Benchmark palm oil futures for February delivery on the Bursa Malaysia Derivatives Exchange were up 1.5 percent to 3,077 ringgit ($689.91) a tonne at the end of the trading day. Traded volumes stood at 38,737 lots of 25 tonnes each, below the 2015 daily average of 44,600 lots.

Palm hit its highest levels since September 2012 on Thursday, tracking the soyoil market, and is seen remaining at current levels by traders due to a lack of bearish factors.

Soyoil futures on the Chicago Board of Trade jumped nearly 7 percent last week on news of higher biodiesel mandates in the United States.

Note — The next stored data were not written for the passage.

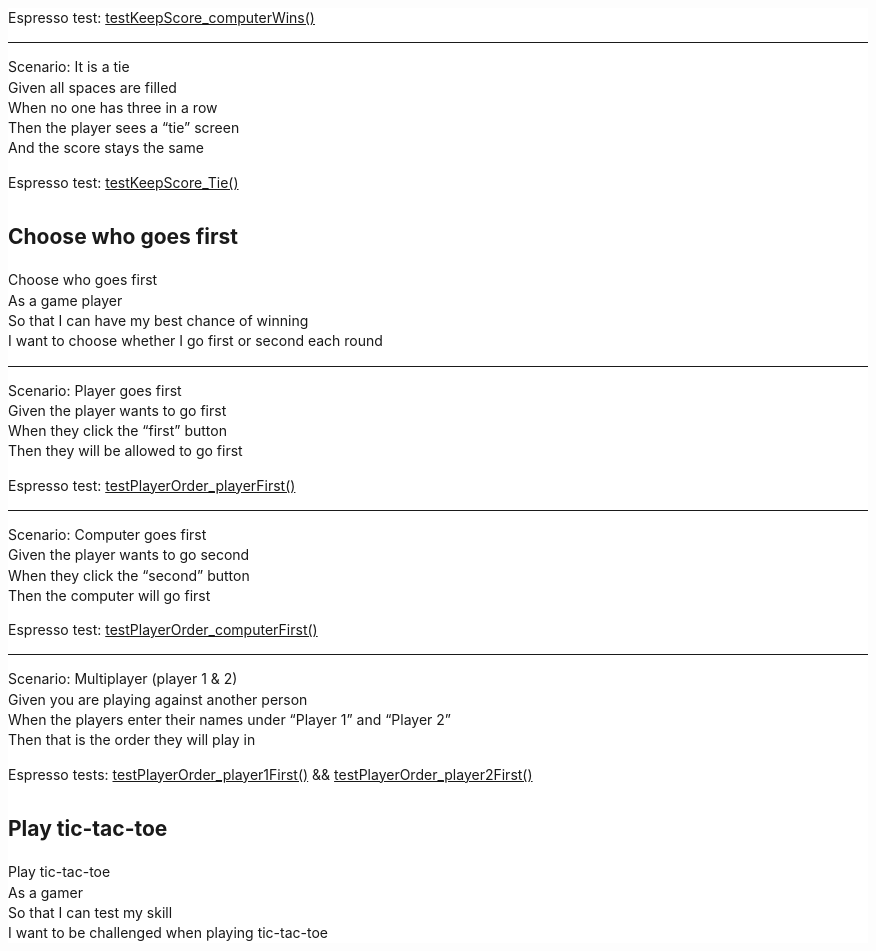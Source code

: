 Espresso test: [testKeepScore_computerWins()](https://github.com/babincc/myPortfolio/blob/main/tic-tac-toe/app/src/androidTest/java/com/example/tic_tac_toe/EspressoTest.java#L224)

<hr>

Scenario: It is a tie <br>
Given all spaces are filled <br>
When no one has three in a row <br>
Then the player sees a “tie” screen <br>
And the score stays the same

Espresso test: [testKeepScore_Tie()](https://github.com/babincc/myPortfolio/blob/main/tic-tac-toe/app/src/androidTest/java/com/example/tic_tac_toe/EspressoTest.java#L244)

## Choose who goes first

Choose who goes first <br>
As a game player <br>
So that I can have my best chance of winning <br>
I want to choose whether I go first or second each round

<hr>

Scenario: Player goes first <br>
Given the player wants to go first <br>
When they click the “first” button <br>
Then they will be allowed to go first

Espresso test: [testPlayerOrder_playerFirst()](https://github.com/babincc/myPortfolio/blob/main/tic-tac-toe/app/src/androidTest/java/com/example/tic_tac_toe/EspressoTest.java#L281)

<hr>

Scenario: Computer goes first <br>
Given the player wants to go second <br>
When they click the “second” button <br>
Then the computer will go first

Espresso test: [testPlayerOrder_computerFirst()](https://github.com/babincc/myPortfolio/blob/main/tic-tac-toe/app/src/androidTest/java/com/example/tic_tac_toe/EspressoTest.java#L295)

<hr>

Scenario: Multiplayer (player 1 & 2) <br>
Given you are playing against another person <br>
When the players enter their names under “Player 1” and “Player 2” <br>
Then that is the order they will play in

Espresso tests: [testPlayerOrder_player1First()](https://github.com/babincc/myPortfolio/blob/main/tic-tac-toe/app/src/androidTest/java/com/example/tic_tac_toe/EspressoTest.java#L310) && [testPlayerOrder_player2First()](https://github.com/babincc/myPortfolio/blob/main/tic-tac-toe/app/src/androidTest/java/com/example/tic_tac_toe/EspressoTest.java#L325)

## Play tic-tac-toe

Play tic-tac-toe <br>
As a gamer <br>
So that I can test my skill <br>
I want to be challenged when playing tic-tac-toe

"The conference speakers have been bullish in the short term, and in general there is a feeling of tightness as output and stocks are not rising," said a trader in Kuala Lumpur, referring to the price forecasts of industry analysts at a palm oil conference in Indonesia last week.

"However, we have to also look at demand. There's been a slowdown because of high prices."

Palm prices could rise 10 percent from current levels by the first quarter of 2017, before declining again as stockpiles recover, said leading analyst Dorab Mistry at the conference in Bali on Friday.

Another analyst, Siegfried Falk, said Rotterdam crude palm oil prices were seen at $770-$800 per tonne from January to March 2017 before dipping to $750-$780 from April to June.

Palm oil may rise to 3,093 ringgit per tonne, as it has cleared a resistance at 3,027 ringgit, said Wang Tao, a Reuters market analyst for commodities and energy technicals.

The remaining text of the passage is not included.